Give the records again exactly, but drop the pictures.

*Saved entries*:
= = = = =
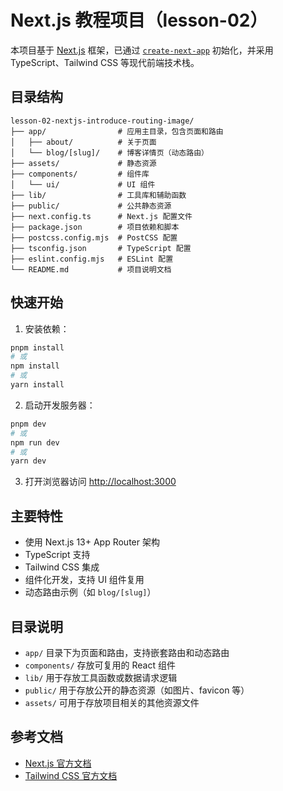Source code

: # Next.js 教程项目（lesson-02）

本项目基于 [Next.js](https://nextjs.org) 框架，已通过 [`create-next-app`](https://nextjs.org/docs/app/api-reference/cli/create-next-app) 初始化，并采用 TypeScript、Tailwind CSS 等现代前端技术栈。

## 目录结构

```
lesson-02-nextjs-introduce-routing-image/
├── app/                # 应用主目录，包含页面和路由
│   ├── about/          # 关于页面
│   └── blog/[slug]/    # 博客详情页（动态路由）
├── assets/             # 静态资源
├── components/         # 组件库
│   └── ui/             # UI 组件
├── lib/                # 工具库和辅助函数
├── public/             # 公共静态资源
├── next.config.ts      # Next.js 配置文件
├── package.json        # 项目依赖和脚本
├── postcss.config.mjs  # PostCSS 配置
├── tsconfig.json       # TypeScript 配置
├── eslint.config.mjs   # ESLint 配置
└── README.md           # 项目说明文档
```

## 快速开始

1. 安装依赖：

```bash
pnpm install
# 或
npm install
# 或
yarn install
```

2. 启动开发服务器：

```bash
pnpm dev
# 或
npm run dev
# 或
yarn dev
```

3. 打开浏览器访问 [http://localhost:3000](http://localhost:3000)

## 主要特性

- 使用 Next.js 13+ App Router 架构
- TypeScript 支持
- Tailwind CSS 集成
- 组件化开发，支持 UI 组件复用
- 动态路由示例（如 `blog/[slug]`）

## 目录说明

- `app/` 目录下为页面和路由，支持嵌套路由和动态路由
- `components/` 存放可复用的 React 组件
- `lib/` 用于存放工具函数或数据请求逻辑
- `public/` 用于存放公开的静态资源（如图片、favicon 等）
- `assets/` 可用于存放项目相关的其他资源文件

## 参考文档

- [Next.js 官方文档](https://nextjs.org/docs)
- [Tailwind CSS 官方文档](https://tailwindcss.com/docs)
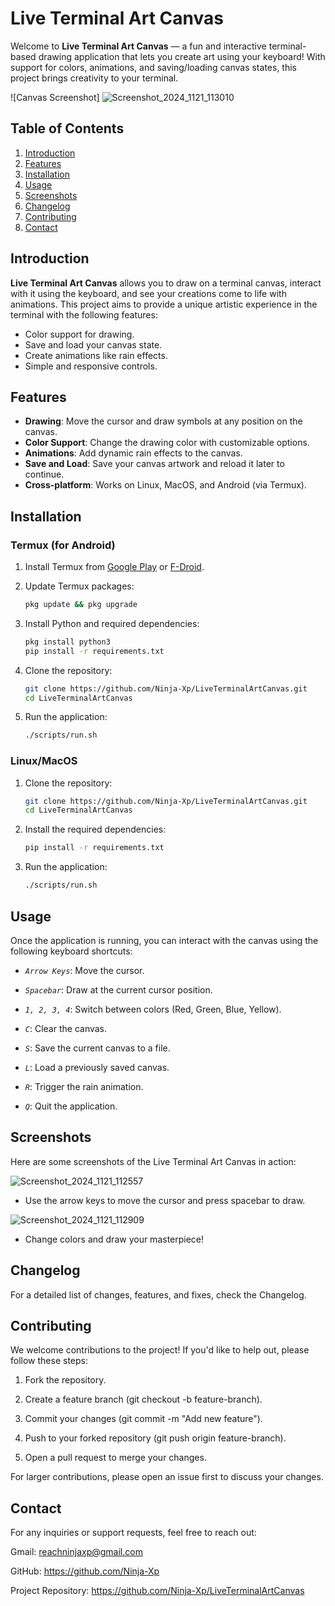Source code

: # Live Terminal Art Canvas

Welcome to **Live Terminal Art Canvas** — a fun and interactive terminal-based drawing application that lets you create art using your keyboard! With support for colors, animations, and saving/loading canvas states, this project brings creativity to your terminal.

![Canvas Screenshot]
![Screenshot_2024_1121_113010](https://github.com/user-attachments/assets/7aff2374-2fcf-44f8-96d3-2263b79e6d02)


## Table of Contents
1. [Introduction](#introduction)
2. [Features](#features)
3. [Installation](#installation)
4. [Usage](#usage)
5. [Screenshots](#screenshots)
6. [Changelog](#changelog)
7. [Contributing](#contributing)
8. [Contact](#contact)

## Introduction

**Live Terminal Art Canvas** allows you to draw on a terminal canvas, interact with it using the keyboard, and see your creations come to life with animations. This project aims to provide a unique artistic experience in the terminal with the following features:
- Color support for drawing.
- Save and load your canvas state.
- Create animations like rain effects.
- Simple and responsive controls.

## Features

- **Drawing**: Move the cursor and draw symbols at any position on the canvas.
- **Color Support**: Change the drawing color with customizable options.
- **Animations**: Add dynamic rain effects to the canvas.
- **Save and Load**: Save your canvas artwork and reload it later to continue.
- **Cross-platform**: Works on Linux, MacOS, and Android (via Termux).

## Installation

### Termux (for Android)

1. Install Termux from [Google Play](https://play.google.com/store/apps/details?id=com.termux) or [F-Droid](https://f-droid.org/packages/com.termux/).

2. Update Termux packages:
   ```bash
   pkg update && pkg upgrade
   ```

3. Install Python and required dependencies:

   ```bash
   pkg install python3
   pip install -r requirements.txt
   ```


4. Clone the repository:

   ```bash
   git clone https://github.com/Ninja-Xp/LiveTerminalArtCanvas.git
   cd LiveTerminalArtCanvas
   ```


5. Run the application:

   ```bash
   ./scripts/run.sh
   ```

### Linux/MacOS

1. Clone the repository:

   ```bash
   git clone https://github.com/Ninja-Xp/LiveTerminalArtCanvas.git
   cd LiveTerminalArtCanvas
   ```


2. Install the required dependencies:

   ```bash
   pip install -r requirements.txt
   ```


3. Run the application:

   ```bash
   ./scripts/run.sh
   ```

## Usage

Once the application is running, you can interact with the canvas using the following keyboard shortcuts:

- *`Arrow Keys`*: Move the cursor.

- *`Spacebar`*: Draw at the current cursor position.

- *`1, 2, 3, 4`*: Switch between colors (Red, Green, Blue, Yellow).

- *`C`*: Clear the canvas.

- *`S`*: Save the current canvas to a file.

- *`L`*: Load a previously saved canvas.

- *`R`*: Trigger the rain animation.

- *`Q`*: Quit the application.


## Screenshots

Here are some screenshots of the Live Terminal Art Canvas in action:

![Screenshot_2024_1121_112557](https://github.com/user-attachments/assets/52bfbb38-c40d-4455-aa62-d2a07b544cff)


- Use the arrow keys to move the cursor and press spacebar to draw.

![Screenshot_2024_1121_112909](https://github.com/user-attachments/assets/99bc3bac-835b-4ada-be6e-ba881a93f1c9)


- Change colors and draw your masterpiece!

## Changelog

For a detailed list of changes, features, and fixes, check the Changelog.

## Contributing

We welcome contributions to the project! If you'd like to help out, please follow these steps:

1. Fork the repository.


2. Create a feature branch (git checkout -b feature-branch).


3. Commit your changes (git commit -m "Add new feature").


4. Push to your forked repository (git push origin feature-branch).


5. Open a pull request to merge your changes.



For larger contributions, please open an issue first to discuss your changes.

## Contact

For any inquiries or support requests, feel free to reach out:

Gmail: reachninjaxp@gmail.com

GitHub: https://github.com/Ninja-Xp

Project Repository: https://github.com/Ninja-Xp/LiveTerminalArtCanvas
= = = = =
*SOLVED PROBLEM*:
Source code

: # Next.js 教程项目（lesson-02）

本项目基于 [Next.js](https://nextjs.org) 框架，已通过 [`create-next-app`](https://nextjs.org/docs/app/api-reference/cli/create-next-app) 初始化，并采用 TypeScript、Tailwind CSS 等现代前端技术栈。

## 目录结构

```
lesson-02-nextjs-introduce-routing-image/
├── app/                # 应用主目录，包含页面和路由
│   ├── about/          # 关于页面
│   └── blog/[slug]/    # 博客详情页（动态路由）
├── assets/             # 静态资源
├── components/         # 组件库
│   └── ui/             # UI 组件
├── lib/                # 工具库和辅助函数
├── public/             # 公共静态资源
├── next.config.ts      # Next.js 配置文件
├── package.json        # 项目依赖和脚本
├── postcss.config.mjs  # PostCSS 配置
├── tsconfig.json       # TypeScript 配置
├── eslint.config.mjs   # ESLint 配置
└── README.md           # 项目说明文档
```

## 快速开始

1. 安装依赖：

```bash
pnpm install
# 或
npm install
# 或
yarn install
```

2. 启动开发服务器：

```bash
pnpm dev
# 或
npm run dev
# 或
yarn dev
```

3. 打开浏览器访问 [http://localhost:3000](http://localhost:3000)

## 主要特性

- 使用 Next.js 13+ App Router 架构
- TypeScript 支持
- Tailwind CSS 集成
- 组件化开发，支持 UI 组件复用
- 动态路由示例（如 `blog/[slug]`）

## 目录说明

- `app/` 目录下为页面和路由，支持嵌套路由和动态路由
- `components/` 存放可复用的 React 组件
- `lib/` 用于存放工具函数或数据请求逻辑
- `public/` 用于存放公开的静态资源（如图片、favicon 等）
- `assets/` 可用于存放项目相关的其他资源文件

## 参考文档

- [Next.js 官方文档](https://nextjs.org/docs)
- [Tailwind CSS 官方文档](https://tailwindcss.com/docs)
Source code

: # Live Terminal Art Canvas

Welcome to **Live Terminal Art Canvas** — a fun and interactive terminal-based drawing application that lets you create art using your keyboard! With support for colors, animations, and saving/loading canvas states, this project brings creativity to your terminal.

![Canvas Screenshot]
![Screenshot_2024_1121_113010](https://github.com/user-attachments/assets/7aff2374-2fcf-44f8-96d3-2263b79e6d02)


## Table of Contents
1. [Introduction](#introduction)
2. [Features](#features)
3. [Installation](#installation)
4. [Usage](#usage)
5. [Screenshots](#screenshots)
6. [Changelog](#changelog)
7. [Contributing](#contributing)
8. [Contact](#contact)

## Introduction

**Live Terminal Art Canvas** allows you to draw on a terminal canvas, interact with it using the keyboard, and see your creations come to life with animations. This project aims to provide a unique artistic experience in the terminal with the following features:
- Color support for drawing.
- Save and load your canvas state.
- Create animations like rain effects.
- Simple and responsive controls.

## Features

- **Drawing**: Move the cursor and draw symbols at any position on the canvas.
- **Color Support**: Change the drawing color with customizable options.
- **Animations**: Add dynamic rain effects to the canvas.
- **Save and Load**: Save your canvas artwork and reload it later to continue.
- **Cross-platform**: Works on Linux, MacOS, and Android (via Termux).

## Installation

### Termux (for Android)

1. Install Termux from [Google Play](https://play.google.com/store/apps/details?id=com.termux) or [F-Droid](https://f-droid.org/packages/com.termux/).

2. Update Termux packages:
   ```bash
   pkg update && pkg upgrade
   ```

3. Install Python and required dependencies:

   ```bash
   pkg install python3
   pip install -r requirements.txt
   ```


4. Clone the repository:

   ```bash
   git clone https://github.com/Ninja-Xp/LiveTerminalArtCanvas.git
   cd LiveTerminalArtCanvas
   ```


5. Run the application:

   ```bash
   ./scripts/run.sh
   ```

### Linux/MacOS

1. Clone the repository:

   ```bash
   git clone https://github.com/Ninja-Xp/LiveTerminalArtCanvas.git
   cd LiveTerminalArtCanvas
   ```


2. Install the required dependencies:

   ```bash
   pip install -r requirements.txt
   ```


3. Run the application:

   ```bash
   ./scripts/run.sh
   ```

## Usage

Once the application is running, you can interact with the canvas using the following keyboard shortcuts:

- *`Arrow Keys`*: Move the cursor.

- *`Spacebar`*: Draw at the current cursor position.

- *`1, 2, 3, 4`*: Switch between colors (Red, Green, Blue, Yellow).

- *`C`*: Clear the canvas.

- *`S`*: Save the current canvas to a file.

- *`L`*: Load a previously saved canvas.

- *`R`*: Trigger the rain animation.

- *`Q`*: Quit the application.


## Screenshots

Here are some screenshots of the Live Terminal Art Canvas in action:

![Screenshot_2024_1121_112557](https://github.com/user-attachments/assets/52bfbb38-c40d-4455-aa62-d2a07b544cff)


- Use the arrow keys to move the cursor and press spacebar to draw.

![Screenshot_2024_1121_112909](https://github.com/user-attachments/assets/99bc3bac-835b-4ada-be6e-ba881a93f1c9)


- Change colors and draw your masterpiece!

## Changelog

For a detailed list of changes, features, and fixes, check the Changelog.

## Contributing

We welcome contributions to the project! If you'd like to help out, please follow these steps:

1. Fork the repository.


2. Create a feature branch (git checkout -b feature-branch).


3. Commit your changes (git commit -m "Add new feature").


4. Push to your forked repository (git push origin feature-branch).


5. Open a pull request to merge your changes.



For larger contributions, please open an issue first to discuss your changes.

## Contact

For any inquiries or support requests, feel free to reach out:

Gmail: reachninjaxp@gmail.com

GitHub: https://github.com/Ninja-Xp

Project Repository: https://github.com/Ninja-Xp/LiveTerminalArtCanvas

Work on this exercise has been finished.